A couple of years ago when Toyota announced it was working on an all-electric version of its iQ microcar, EV enthusiasts were excited. But last month Toyota backtracked, saying it would launch just a small fleet of the tiny iQ EV. The Japanese automaker has now released details on where those few EVs are going, and it is mostly to college campuses and car-sharing services.
With a yet-to-mature market for electric vehicles, who can blame Toyota for wanting to pull back from a large rollout of EVs? Even its own dealers would rather sell hybrids than EVs, and the $50,000 Toyota RAV4 EV will allow the automaker to meet compliance standards in states like California. So the Toyota iQ EV isn’t really necessary to sell, at least here in the U.S. Perhaps Toyota would rather wait and see how the Smart ForTwo Electric Drive works out with customers seeking a little electrification in their lives.
Instead, Toyota will deploy around 90 iQ EVs to urban fleets and car-sharing programs centered around city college campuses.

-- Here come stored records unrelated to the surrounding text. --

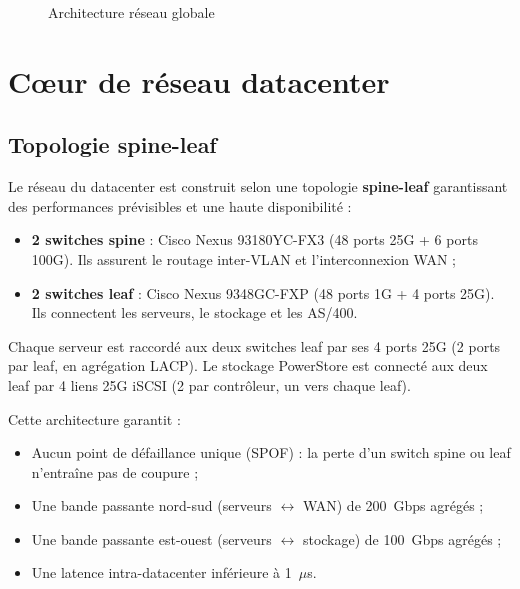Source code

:\documentclass[12pt,a4paper]{report}
\begin{document}
\begin{figure}[H]
\caption{Architecture réseau globale}
\label{fig:archi_reseau}
\end{figure}

\section{C\oe ur de réseau datacenter}

\subsection{Topologie spine-leaf}

Le réseau du datacenter est construit selon une topologie \textbf{spine-leaf} garantissant des performances prévisibles et une haute disponibilité :

\begin{itemize}
\item \textbf{2 switches spine} : Cisco Nexus 93180YC-FX3 (48 ports 25G + 6 ports 100G). Ils assurent le routage inter-VLAN et l'interconnexion WAN ;
\item \textbf{2 switches leaf} : Cisco Nexus 9348GC-FXP (48 ports 1G + 4 ports 25G). Ils connectent les serveurs, le stockage et les AS/400.
\end{itemize}

Chaque serveur est raccordé aux deux switches leaf par ses 4 ports 25G (2 ports par leaf, en agrégation LACP). Le stockage PowerStore est connecté aux deux leaf par 4 liens 25G iSCSI (2 par contrôleur, un vers chaque leaf).

Cette architecture garantit :
\begin{itemize}
\item Aucun point de défaillance unique (SPOF) : la perte d'un switch spine ou leaf n'entraîne pas de coupure ;
\item Une bande passante nord-sud (serveurs $\leftrightarrow$ WAN) de 200~Gbps agrégés ;
\item Une bande passante est-ouest (serveurs $\leftrightarrow$ stockage) de 100~Gbps agrégés ;
\item Une latence intra-datacenter inférieure à 1~$\mu$s.
\end{itemize}
\end{document}
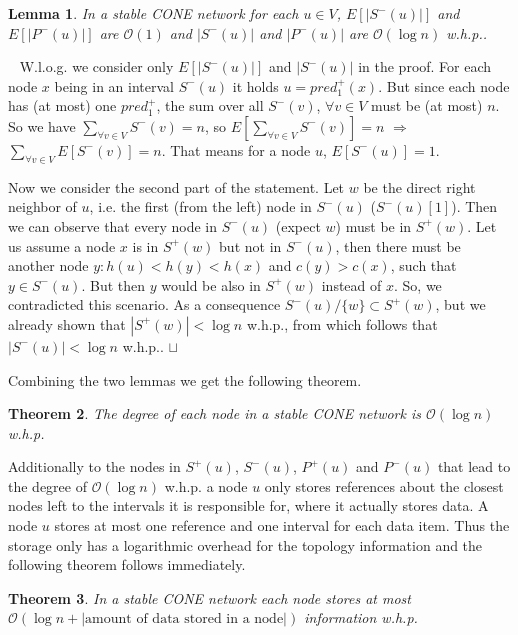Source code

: \documentclass[11pt]{article}
\newtheorem{theorem}{Theorem}[section]
\newtheorem{lemma}[theorem]{Lemma}
\newcommand{\sq}{\hbox{\rlap{$\sqcap$}$\sqcup$}}
\newcommand{\qed}{\hspace*{\fill}\sq}
\newenvironment{proof}{\noindent {\bf Proof.}\ }{\qed\par\vskip 4mm\par}
\begin{document}
\begin{lemma}
In a stable CONE network for each $u\in V$, $E[| S^-(u)|]$ and $E[ |P^-(u)|]$ are $\mathcal O(1)$ and $| S^-(u)|$ and $| P^-(u)|$ are $\mathcal O(\log n)$ w.h.p..
\end{lemma}

\begin{proof}
W.l.o.g. we consider only $E[| S^-(u)|]$ and $|S^-(u)|$ in the proof.
For each node $x$ being in an interval $S^-(u)$ it holds $u=pred^+_1(x)$. But since each node has (at most) one $pred^+_1$, the sum over all $S^-(v)$, $\forall v \in V$ must be (at most) $n$. So we have $\sum_{\forall v \in V} S^-(v)=n$, so  $E[\sum_{\forall v \in V} S^-(v)]=n$ $\Rightarrow$ $\sum_{\forall v \in V}E[ S^-(v)]=n $.
That means for a node $u$, $E[ S^-(u)]=1$.

Now we consider the second part of the statement.
Let $w$ be the direct right neighbor of $u$, i.e. the first (from the left) node in $S^-(u)$ ($S^-(u)[1]$). Then we can observe that every node in $S^-(u)$ (expect $w$) must be in $S^+(w)$. Let us assume a node $x$ is in $S^+(w)$  but not in $S^-(u)$, then there must be another node $y: h(u)<h(y)<h(x)$ and $c(y)>c(x)$, such that $y \in S^-(u)$. But then $y$ would be also in  $S^+(w)$ instead of $x$.
So, we contradicted this scenario. As a consequence  $S^-(u)/\{w\} \subset S^+(w)$, but we already shown that $|S^+(w)|<\log n$ w.h.p., from which follows that $|S^-(u)|<\log n$ w.h.p..
\end{proof}

Combining the two lemmas we get the following theorem.

\begin{theorem}\label{theo:degree}
The degree of each node in a stable CONE network is $\mathcal O(\log n)$ w.h.p.
\end{theorem}

Additionally to the nodes in $ S^+(u)$, $ S^-(u)$, $ P^+(u)$ and $ P^-(u)$ that lead to the degree of $\mathcal O(\log n)$ w.h.p. a node $u$ only stores references about the closest nodes left to the intervals it is responsible for, where it actually stores data. A node $u$ stores at most one reference and one interval for each data item. Thus the storage only has a logarithmic overhead for the topology information and the following theorem follows immediately.

\begin{theorem}\label{theo:storage}
In a stable CONE network each node stores at most $\mathcal O(\log n + |\text{amount of data stored in a node}|)$ information w.h.p.
\end{theorem}
\end{document}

Looking at the stats for the iQ it is easy to see why; the top speed is just 78 mph, and the range from the 12 kWh battery is pegged at just 50 miles. The 0-60 mph time of 13.4 seconds is woefully slow, even for an EV, though a unique charging timer will supposedly slow the degradation of the battery pack.
The only other thing the Toyota iQ EV has going for it is room for four and a 13.5-foot turning radius. Knowing all this now, I totally understand why Toyota went with car-sharing over direct sales. While Toyota didn’t mention ZipCar by name, it is the most prevalent car-sharing service in the U.S., and a likely contender to receive the iQ EV.
Do you think Toyota is making the right move? Or should they still try to sell its tiny EV to would-be customers?